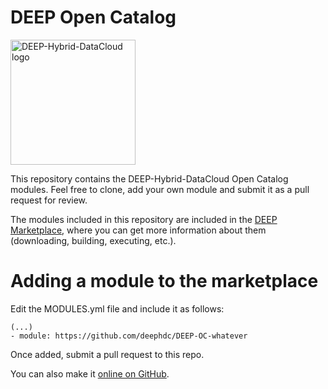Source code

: # DEEP Open Catalog

<img src="https://marketplace.deep-hybrid-datacloud.eu/images/logo-deep.png" width=200 alt="DEEP-Hybrid-DataCloud logo"/>

This repository contains the DEEP-Hybrid-DataCloud Open Catalog modules. Feel
free to clone, add your own module and submit it as a pull request for review.

The modules included in this repository are included in the
[DEEP Marketplace](https://marketplace.deep-hybrid-datacloud.eu), where you can
get more information about them (downloading, building, executing, etc.).

# Adding a module to the marketplace

Edit the MODULES.yml file and include it as follows:

    (...)
    - module: https://github.com/deephdc/DEEP-OC-whatever

Once added, submit a pull request to this repo.

You can also make it [online on GitHub](https://github.com/deephdc/deep-oc/edit/master/MODULES.yml).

* [What the task requires] Write the line containing "free to clone, add" and all the lines after it out again, word for word, through the end of the material, and nothing besides.

* [Exercise response]
free to clone, add your own module and submit it as a pull request for review.

The modules included in this repository are included in the
[DEEP Marketplace](https://marketplace.deep-hybrid-datacloud.eu), where you can
get more information about them (downloading, building, executing, etc.).

# Adding a module to the marketplace

Edit the MODULES.yml file and include it as follows:

    (...)
    - module: https://github.com/deephdc/DEEP-OC-whatever

Once added, submit a pull request to this repo.

You can also make it [online on GitHub](https://github.com/deephdc/deep-oc/edit/master/MODULES.yml).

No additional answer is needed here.